What is needed: All lines below containing the string "structures" are to be copied.

Stored dataset items
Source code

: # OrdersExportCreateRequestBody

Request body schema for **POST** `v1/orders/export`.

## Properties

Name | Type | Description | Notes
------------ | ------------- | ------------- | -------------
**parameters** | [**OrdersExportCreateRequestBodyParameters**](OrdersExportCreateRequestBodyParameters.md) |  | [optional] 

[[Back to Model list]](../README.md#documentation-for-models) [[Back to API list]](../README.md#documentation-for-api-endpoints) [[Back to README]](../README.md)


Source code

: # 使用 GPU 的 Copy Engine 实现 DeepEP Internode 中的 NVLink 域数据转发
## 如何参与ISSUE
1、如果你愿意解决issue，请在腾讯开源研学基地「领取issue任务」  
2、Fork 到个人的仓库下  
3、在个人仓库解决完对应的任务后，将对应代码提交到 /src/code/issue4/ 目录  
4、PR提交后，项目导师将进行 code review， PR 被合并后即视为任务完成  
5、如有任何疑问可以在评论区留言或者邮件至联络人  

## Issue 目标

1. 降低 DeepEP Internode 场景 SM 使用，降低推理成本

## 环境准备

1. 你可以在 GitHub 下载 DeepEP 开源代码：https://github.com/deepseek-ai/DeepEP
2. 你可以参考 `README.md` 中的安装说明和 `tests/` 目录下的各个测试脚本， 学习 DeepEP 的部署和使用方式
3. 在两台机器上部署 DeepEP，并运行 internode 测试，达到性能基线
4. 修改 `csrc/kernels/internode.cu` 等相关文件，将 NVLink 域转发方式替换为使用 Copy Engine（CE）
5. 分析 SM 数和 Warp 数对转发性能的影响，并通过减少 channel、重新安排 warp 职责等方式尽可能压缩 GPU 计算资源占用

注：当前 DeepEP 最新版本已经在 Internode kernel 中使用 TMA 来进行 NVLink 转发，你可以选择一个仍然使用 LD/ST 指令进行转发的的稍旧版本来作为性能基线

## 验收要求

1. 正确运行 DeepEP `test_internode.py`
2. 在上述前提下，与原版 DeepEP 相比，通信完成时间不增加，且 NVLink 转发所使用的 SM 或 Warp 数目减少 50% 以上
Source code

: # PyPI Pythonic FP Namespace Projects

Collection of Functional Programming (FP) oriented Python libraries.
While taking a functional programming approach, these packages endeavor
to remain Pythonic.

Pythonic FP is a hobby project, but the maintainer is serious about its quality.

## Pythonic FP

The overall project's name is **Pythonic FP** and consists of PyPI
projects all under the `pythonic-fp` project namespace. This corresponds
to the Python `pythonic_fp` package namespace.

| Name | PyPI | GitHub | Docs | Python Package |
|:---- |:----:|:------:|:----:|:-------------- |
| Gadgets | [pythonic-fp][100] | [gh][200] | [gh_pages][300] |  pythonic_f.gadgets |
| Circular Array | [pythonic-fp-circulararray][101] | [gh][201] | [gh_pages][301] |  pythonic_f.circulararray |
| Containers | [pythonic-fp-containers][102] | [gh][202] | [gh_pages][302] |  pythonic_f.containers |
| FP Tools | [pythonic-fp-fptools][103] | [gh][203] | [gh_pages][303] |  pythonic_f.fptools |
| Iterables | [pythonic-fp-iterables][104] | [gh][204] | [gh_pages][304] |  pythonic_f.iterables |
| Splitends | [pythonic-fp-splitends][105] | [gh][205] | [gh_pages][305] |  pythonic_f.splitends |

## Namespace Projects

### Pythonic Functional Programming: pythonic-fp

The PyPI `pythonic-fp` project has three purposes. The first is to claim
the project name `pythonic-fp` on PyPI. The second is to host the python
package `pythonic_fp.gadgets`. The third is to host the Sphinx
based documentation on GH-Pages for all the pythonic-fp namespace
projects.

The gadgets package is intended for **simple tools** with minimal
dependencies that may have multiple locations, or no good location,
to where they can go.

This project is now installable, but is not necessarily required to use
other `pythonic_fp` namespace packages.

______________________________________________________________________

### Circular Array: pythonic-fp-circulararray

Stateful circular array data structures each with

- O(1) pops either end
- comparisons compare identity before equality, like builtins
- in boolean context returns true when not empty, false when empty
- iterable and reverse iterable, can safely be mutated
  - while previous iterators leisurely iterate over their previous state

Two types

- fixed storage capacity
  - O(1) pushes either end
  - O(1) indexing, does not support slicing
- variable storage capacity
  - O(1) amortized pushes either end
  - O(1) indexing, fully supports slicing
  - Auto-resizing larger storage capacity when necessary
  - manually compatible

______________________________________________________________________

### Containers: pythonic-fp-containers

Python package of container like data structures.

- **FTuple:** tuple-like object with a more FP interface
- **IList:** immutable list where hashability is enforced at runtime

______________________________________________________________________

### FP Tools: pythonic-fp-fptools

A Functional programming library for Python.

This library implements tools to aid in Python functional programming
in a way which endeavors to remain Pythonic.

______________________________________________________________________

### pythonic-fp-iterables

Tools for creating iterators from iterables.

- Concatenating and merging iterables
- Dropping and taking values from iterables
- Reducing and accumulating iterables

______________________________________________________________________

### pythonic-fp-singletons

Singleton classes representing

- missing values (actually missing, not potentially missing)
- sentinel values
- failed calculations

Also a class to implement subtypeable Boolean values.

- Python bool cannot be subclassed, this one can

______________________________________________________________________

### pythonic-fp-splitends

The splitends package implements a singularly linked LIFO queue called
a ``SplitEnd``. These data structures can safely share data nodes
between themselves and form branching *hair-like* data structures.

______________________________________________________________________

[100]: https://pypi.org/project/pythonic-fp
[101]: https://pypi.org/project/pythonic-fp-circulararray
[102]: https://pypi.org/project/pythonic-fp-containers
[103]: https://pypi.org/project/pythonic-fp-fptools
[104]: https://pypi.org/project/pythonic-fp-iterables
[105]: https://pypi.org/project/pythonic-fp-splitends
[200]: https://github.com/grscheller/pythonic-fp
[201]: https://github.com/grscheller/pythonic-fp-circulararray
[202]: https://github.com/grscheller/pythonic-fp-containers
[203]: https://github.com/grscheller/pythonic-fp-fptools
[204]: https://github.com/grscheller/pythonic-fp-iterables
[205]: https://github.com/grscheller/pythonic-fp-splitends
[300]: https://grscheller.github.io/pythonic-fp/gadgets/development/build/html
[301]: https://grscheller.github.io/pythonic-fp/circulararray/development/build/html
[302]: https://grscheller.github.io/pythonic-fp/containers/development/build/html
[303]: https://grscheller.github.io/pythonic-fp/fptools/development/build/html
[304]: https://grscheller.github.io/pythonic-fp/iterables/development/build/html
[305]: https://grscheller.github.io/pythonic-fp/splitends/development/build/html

The completed task:
Stateful circular array data structures each with
Python package of container like data structures.
a ``SplitEnd``. These data structures can safely share data nodes
between themselves and form branching *hair-like* data structures.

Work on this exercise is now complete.